DIRECTIONS FOR THIS TASK: Please print exactly the lines below, from the start of the material up to and including the line with "커뮤니케이션을 쉽게 하는", but none of the pictures.

RECORDS:
___

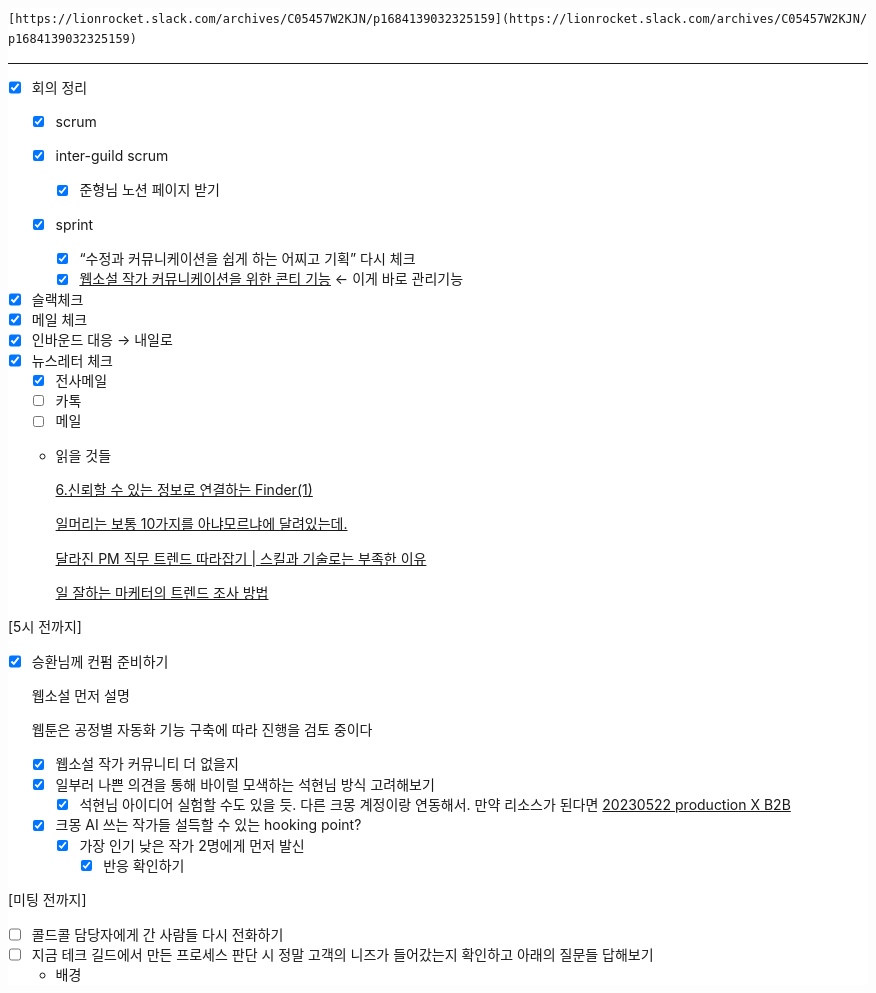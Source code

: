     [https://lionrocket.slack.com/archives/C05457W2KJN/p1684139032325159](https://lionrocket.slack.com/archives/C05457W2KJN/p1684139032325159)
    

---

- [x]  회의 정리
    - [x]  scrum
    - [x]  inter-guild scrum
        - [x]  준형님 노션 페이지 받기
    - [x]  sprint
        
        
        - [x]  “수정과 커뮤니케이션을 쉽게 하는 어찌고 기획” 다시 체크
        - [x]  [웹소설 작가 커뮤니케이션을 위한 콘티 기능](%5BMOU%20NDA%20%E1%84%8B%E1%85%AA%E1%86%AB%E1%84%85%E1%85%AD%5D%E1%84%89%E1%85%B3%E1%84%90%E1%85%A9%E1%84%85%E1%85%B5%E1%84%8C%E1%85%A1%E1%86%A8%20%E1%84%8B%E1%85%B0%E1%86%B8%E1%84%89%E1%85%A9%E1%84%89%E1%85%A5%E1%86%AF%20%E1%84%91%E1%85%AD%E1%84%8C%E1%85%B5%20%E1%84%86%E1%85%B5%E1%86%BE%20%E1%84%8B%E1%85%B0%E1%86%B8%E1%84%90%E1%85%AE%E1%86%AB%20%20906555993ba34e2e9bbd12c720a49a04.md) ← 이게 바로 관리기능
- [x]  슬랙체크
- [x]  메일 체크
- [x]  인바운드 대응 → 내일로
- [x]  뉴스레터 체크
    - [x]  전사메일
    - [ ]  카톡
    - [ ]  메일
    - 읽을 것들
        
        [6.신뢰할 수 있는 정보로 연결하는 Finder(1)](https://brunch.co.kr/@rightbrain/191)
        
        [일머리는 보통 10가지를 아냐모르냐에 달려있는데.](https://brunch.co.kr/@roysday/479)
        
        [달라진 PM 직무 트렌드 따라잡기 | 스킬과 기술로는 부족한 이유](https://www.youtube.com/watch?v=dOdKwrIQkDs)
        
        [일 잘하는 마케터의 트렌드 조사 방법](https://brunch.co.kr/@sparkplus/563)
        

[5시 전까지] 

- [x]  승환님께 컨펌 준비하기
    
    웹소설 먼저 설명 
    
    웹툰은 공정별 자동화 기능 구축에 따라 진행을 검토 중이다
    
    - [x]  웹소설 작가 커뮤니티 더 없을지
    - [x]  일부러 나쁜 의견을 통해 바이럴 모색하는 석현님 방식 고려해보기
        - [x]  석현님 아이디어 실험할 수도 있을 듯. 다른 크몽 계정이랑 연동해서. 만약 리소스가 된다면 [20230522 production X B2B](20230522%20production%20X%20B2B%207c99a89afbbe42c79e06c9f3c6509d51.md)
    
    - [x]  크몽 AI 쓰는 작가들 설득할 수 있는 hooking point?
        - [x]  가장 인기 낮은 작가 2명에게 먼저 발신
            - [x]  반응 확인하기

[미팅 전까지]

- [ ]  콜드콜 담당자에게 간 사람들 다시 전화하기
- [ ]  지금 테크 길드에서 만든 프로세스 판단 시 정말 고객의 니즈가 들어갔는지 확인하고 아래의 질문들 답해보기
    - 배경
        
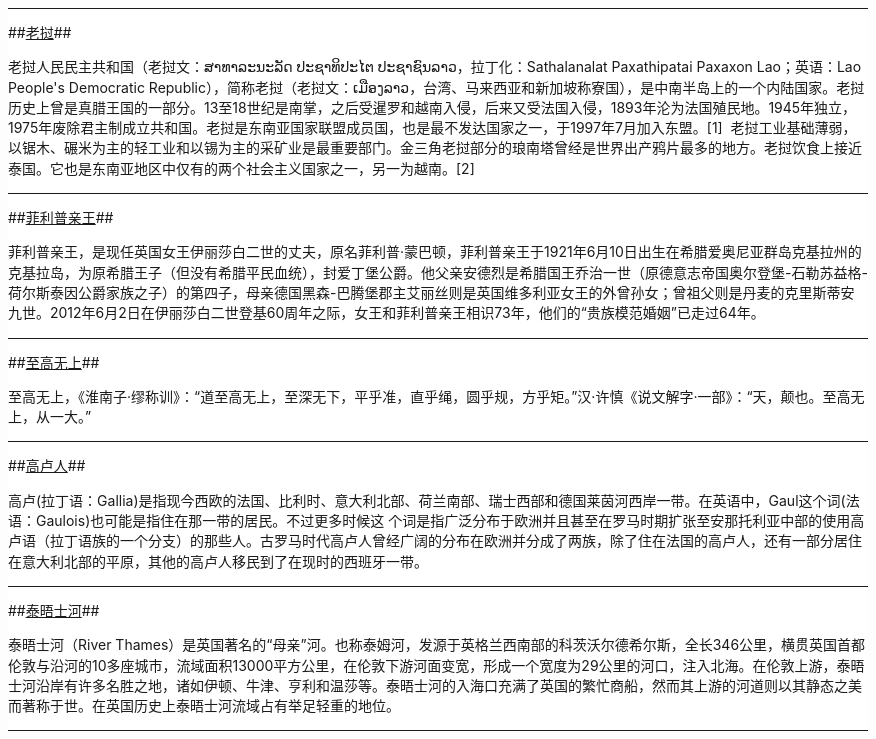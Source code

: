 

---------

##[老挝](http://baike.baidu.com/view/7471.htm)##
> 
老挝人民民主共和国（老挝文：ສາທາລະນະລັດ ປະຊາທິປະໄຕ ປະຊາຊົນລາວ，拉丁化：Sathalanalat Paxathipatai Paxaxon Lao；英语：Lao People's Democratic Republic），简称老挝（老挝文：ເມືອງລາວ，台湾、马来西亚和新加坡称寮国），是中南半岛上的一个内陆国家。老挝历史上曾是真腊王国的一部分。13至18世纪是南掌，之后受暹罗和越南入侵，后来又受法国入侵，1893年沦为法国殖民地。1945年独立，1975年废除君主制成立共和国。老挝是东南亚国家联盟成员国，也是最不发达国家之一，于1997年7月加入东盟。[1] 
老挝工业基础薄弱，以锯木、碾米为主的轻工业和以锡为主的采矿业是最重要部门。金三角老挝部分的琅南塔曾经是世界出产鸦片最多的地方。老挝饮食上接近泰国。它也是东南亚地区中仅有的两个社会主义国家之一，另一为越南。[2] 



---------

##[菲利普亲王](http://baike.baidu.com/view/757554.htm)##
> 
菲利普亲王，是现任英国女王伊丽莎白二世的丈夫，原名菲利普·蒙巴顿，菲利普亲王于1921年6月10日出生在希腊爱奥尼亚群岛克基拉州的克基拉岛，为原希腊王子（但没有希腊平民血统），封爱丁堡公爵。他父亲安德烈是希腊国王乔治一世（原德意志帝国奥尔登堡-石勒苏益格-荷尔斯泰因公爵家族之子）的第四子，母亲德国黑森-巴腾堡郡主艾丽丝则是英国维多利亚女王的外曾孙女；曾祖父则是丹麦的克里斯蒂安九世。2012年6月2日在伊丽莎白二世登基60周年之际，女王和菲利普亲王相识73年，他们的“贵族模范婚姻”已走过64年。


---------

##[至高无上](http://baike.baidu.com/view/160022.htm)##
> 
至高无上，《淮南子·缪称训》：“道至高无上，至深无下，平乎准，直乎绳，圆乎规，方乎矩。”汉·许慎《说文解字·一部》：“天，颠也。至高无上，从一大。”


---------

##[高卢人](http://baike.baidu.com/view/159304.htm)##
> 
高卢(拉丁语：Gallia)是指现今西欧的法国、比利时、意大利北部、荷兰南部、瑞士西部和德国莱茵河西岸一带。在英语中，Gaul这个词(法语：Gaulois)也可能是指住在那一带的居民。不过更多时候这 个词是指广泛分布于欧洲并且甚至在罗马时期扩张至安那托利亚中部的使用高卢语（拉丁语族的一个分支）的那些人。古罗马时代高卢人曾经广阔的分布在欧洲并分成了两族，除了住在法国的高卢人，还有一部分居住在意大利北部的平原，其他的高卢人移民到了在现时的西班牙一带。


---------

##[泰晤士河](http://baike.baidu.com/view/29703.htm)##
> 
泰晤士河（River Thames）是英国著名的“母亲”河。也称泰姆河，发源于英格兰西南部的科茨沃尔德希尔斯，全长346公里，横贯英国首都伦敦与沿河的10多座城市，流域面积13000平方公里，在伦敦下游河面变宽，形成一个宽度为29公里的河口，注入北海。在伦敦上游，泰晤士河沿岸有许多名胜之地，诸如伊顿、牛津、亨利和温莎等。泰晤士河的入海口充满了英国的繁忙商船，然而其上游的河道则以其静态之美而著称于世。在英国历史上泰晤士河流域占有举足轻重的地位。


---------

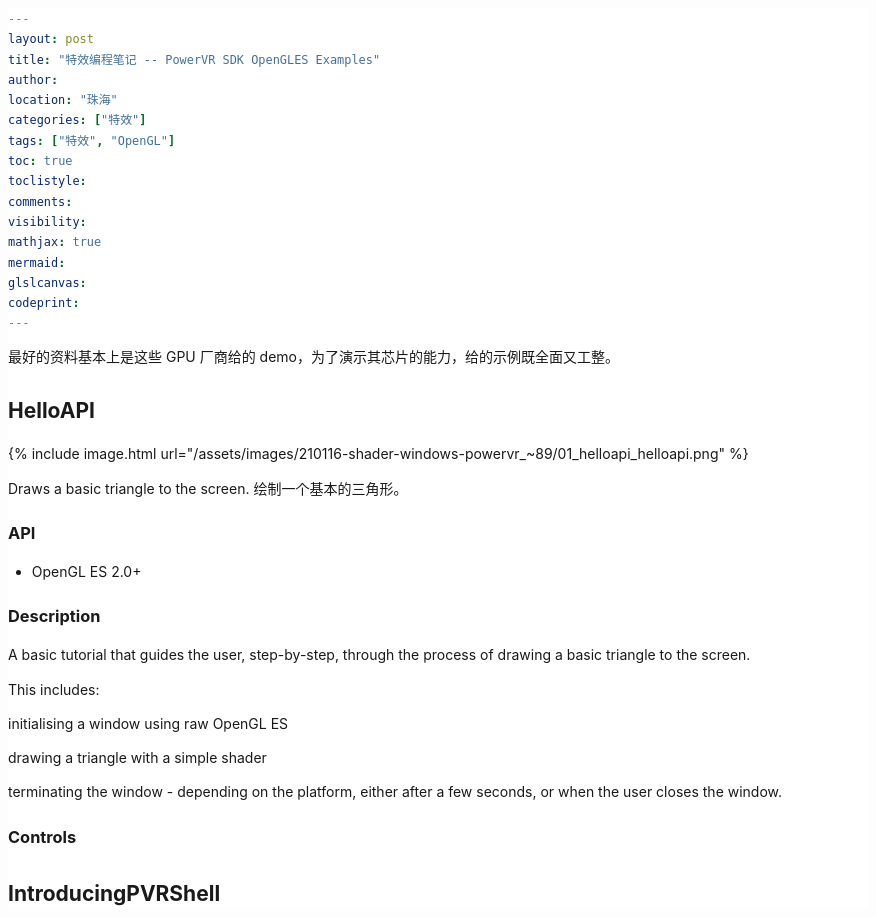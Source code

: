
 ```yaml
---
layout: post
title: "特效编程笔记 -- PowerVR SDK OpenGLES Examples"
author:
location: "珠海"
categories: ["特效"]
tags: ["特效", "OpenGL"]
toc: true
toclistyle:
comments:
visibility:
mathjax: true
mermaid:
glslcanvas:
codeprint:
---
```


最好的资料基本上是这些 GPU 厂商给的 demo，为了演示其芯片的能力，给的示例既全面又工整。


## HelloAPI

{% include image.html url="/assets/images/210116-shader-windows-powervr_~89/01_helloapi_helloapi.png" %}

Draws a basic triangle to the screen.
绘制一个基本的三角形。


### API

* OpenGL ES 2.0+


### Description

A basic tutorial that guides the user, step-by-step, through the process of drawing a basic triangle to the screen.

This includes:

initialising a window using raw OpenGL ES

drawing a triangle with a simple shader

terminating the window - depending on the platform, either after a few seconds, or when the user closes the window.


### Controls


## IntroducingPVRShell
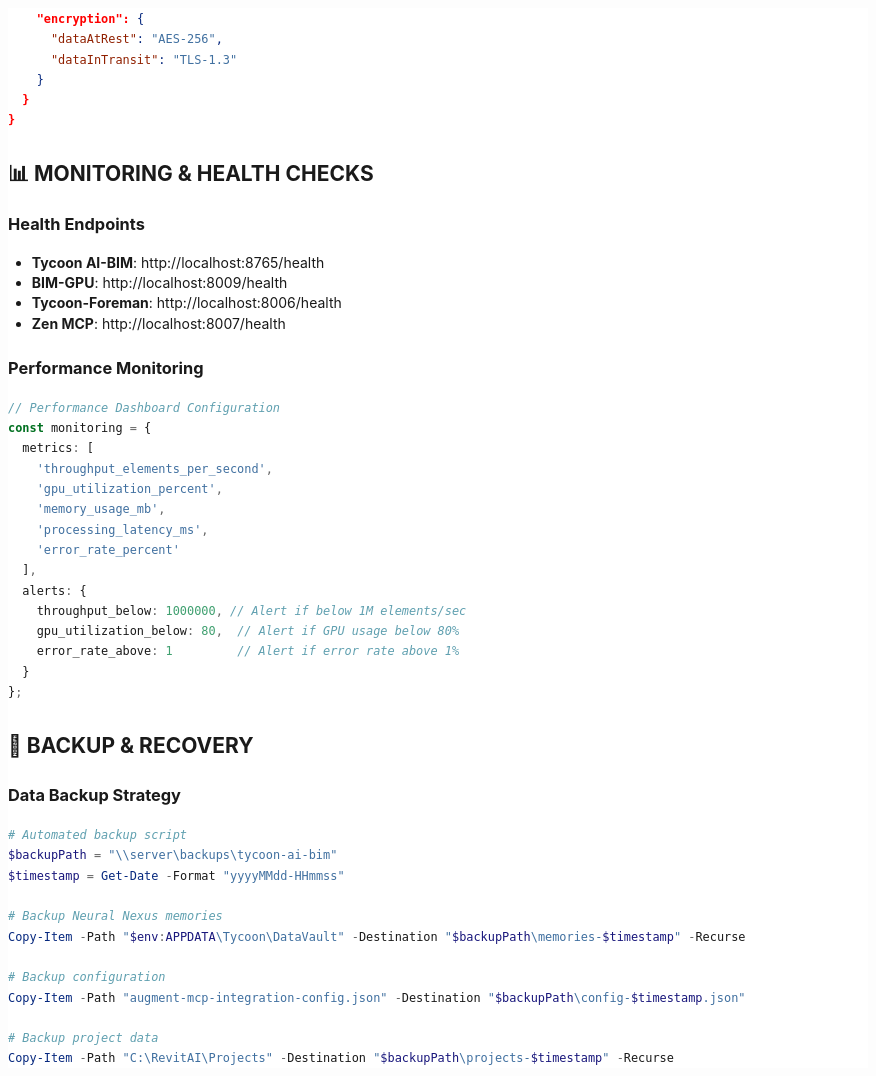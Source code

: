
 ```json
    "encryption": {
      "dataAtRest": "AES-256",
      "dataInTransit": "TLS-1.3"
    }
  }
}
```

## 📊 MONITORING & HEALTH CHECKS

### **Health Endpoints**
- **Tycoon AI-BIM**: http://localhost:8765/health
- **BIM-GPU**: http://localhost:8009/health
- **Tycoon-Foreman**: http://localhost:8006/health
- **Zen MCP**: http://localhost:8007/health

### **Performance Monitoring**
```typescript
// Performance Dashboard Configuration
const monitoring = {
  metrics: [
    'throughput_elements_per_second',
    'gpu_utilization_percent',
    'memory_usage_mb',
    'processing_latency_ms',
    'error_rate_percent'
  ],
  alerts: {
    throughput_below: 1000000, // Alert if below 1M elements/sec
    gpu_utilization_below: 80,  // Alert if GPU usage below 80%
    error_rate_above: 1         // Alert if error rate above 1%
  }
};
```

## 🔄 BACKUP & RECOVERY

### **Data Backup Strategy**
```powershell
# Automated backup script
$backupPath = "\\server\backups\tycoon-ai-bim"
$timestamp = Get-Date -Format "yyyyMMdd-HHmmss"

# Backup Neural Nexus memories
Copy-Item -Path "$env:APPDATA\Tycoon\DataVault" -Destination "$backupPath\memories-$timestamp" -Recurse

# Backup configuration
Copy-Item -Path "augment-mcp-integration-config.json" -Destination "$backupPath\config-$timestamp.json"

# Backup project data
Copy-Item -Path "C:\RevitAI\Projects" -Destination "$backupPath\projects-$timestamp" -Recurse
```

___

RESPONSE TO THE EXERCISE:
Source code

:     [https://lionrocket.slack.com/archives/C05457W2KJN/p1684139032325159](https://lionrocket.slack.com/archives/C05457W2KJN/p1684139032325159)
    

---

- [x]  회의 정리
    - [x]  scrum
    - [x]  inter-guild scrum
        - [x]  준형님 노션 페이지 받기
    - [x]  sprint
        
        
        - [x]  “수정과 커뮤니케이션을 쉽게 하는 어찌고 기획” 다시 체크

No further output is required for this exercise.